(Items from a data source)
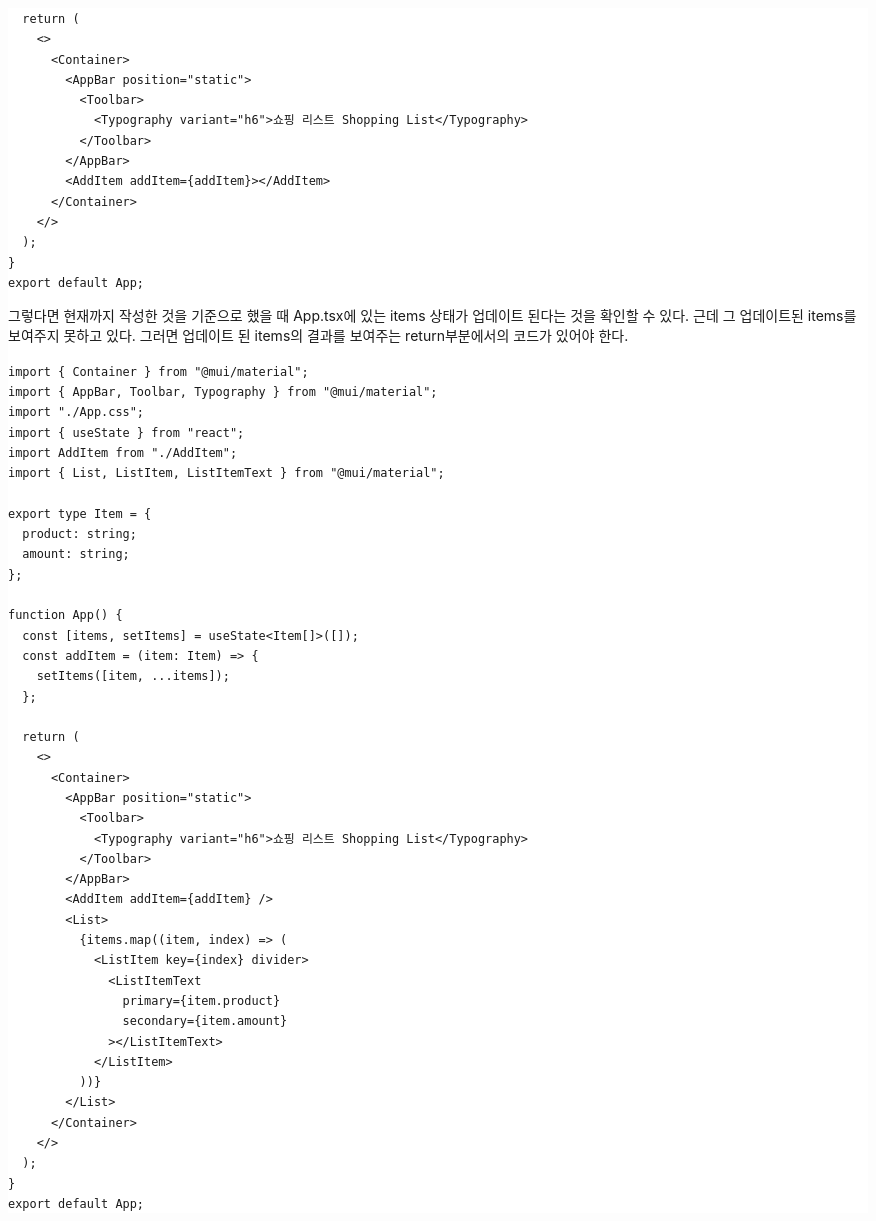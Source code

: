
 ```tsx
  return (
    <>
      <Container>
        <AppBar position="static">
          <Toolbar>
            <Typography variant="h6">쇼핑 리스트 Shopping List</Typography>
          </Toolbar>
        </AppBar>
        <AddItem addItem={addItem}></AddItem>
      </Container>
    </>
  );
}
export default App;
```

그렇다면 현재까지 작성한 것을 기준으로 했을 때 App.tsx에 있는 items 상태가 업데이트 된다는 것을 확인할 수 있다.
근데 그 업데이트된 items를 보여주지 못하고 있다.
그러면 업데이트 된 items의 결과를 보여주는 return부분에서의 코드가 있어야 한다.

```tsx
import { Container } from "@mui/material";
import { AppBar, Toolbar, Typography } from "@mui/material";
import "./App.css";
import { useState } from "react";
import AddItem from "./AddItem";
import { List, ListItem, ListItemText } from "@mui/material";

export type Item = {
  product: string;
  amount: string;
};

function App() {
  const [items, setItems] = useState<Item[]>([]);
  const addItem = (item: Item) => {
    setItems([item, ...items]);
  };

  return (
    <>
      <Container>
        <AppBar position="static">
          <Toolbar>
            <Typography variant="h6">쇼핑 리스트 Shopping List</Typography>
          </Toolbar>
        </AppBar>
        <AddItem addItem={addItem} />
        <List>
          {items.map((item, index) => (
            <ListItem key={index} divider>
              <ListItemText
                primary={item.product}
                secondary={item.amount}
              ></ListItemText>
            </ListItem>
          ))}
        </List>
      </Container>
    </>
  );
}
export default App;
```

#### [Task requirements]
Exclude the pictures and print the rest of the data exactly.

#### [Solution below]
Source code

:
 ```tsx
  return (
    <>
      <Container>
        <AppBar position="static">
          <Toolbar>
            <Typography variant="h6">쇼핑 리스트 Shopping List</Typography>
          </Toolbar>
        </AppBar>
        <AddItem addItem={addItem}></AddItem>
      </Container>
    </>
  );
}
export default App;
```

그렇다면 현재까지 작성한 것을 기준으로 했을 때 App.tsx에 있는 items 상태가 업데이트 된다는 것을 확인할 수 있다.
근데 그 업데이트된 items를 보여주지 못하고 있다.
그러면 업데이트 된 items의 결과를 보여주는 return부분에서의 코드가 있어야 한다.

```tsx
import { Container } from "@mui/material";
import { AppBar, Toolbar, Typography } from "@mui/material";
import "./App.css";
import { useState } from "react";
import AddItem from "./AddItem";
import { List, ListItem, ListItemText } from "@mui/material";

export type Item = {
  product: string;
  amount: string;
};

function App() {
  const [items, setItems] = useState<Item[]>([]);
  const addItem = (item: Item) => {
    setItems([item, ...items]);
  };

  return (
    <>
      <Container>
        <AppBar position="static">
          <Toolbar>
            <Typography variant="h6">쇼핑 리스트 Shopping List</Typography>
          </Toolbar>
        </AppBar>
        <AddItem addItem={addItem} />
        <List>
          {items.map((item, index) => (
            <ListItem key={index} divider>
              <ListItemText
                primary={item.product}
                secondary={item.amount}
              ></ListItemText>
            </ListItem>
          ))}
        </List>
      </Container>
    </>
  );
}
export default App;
```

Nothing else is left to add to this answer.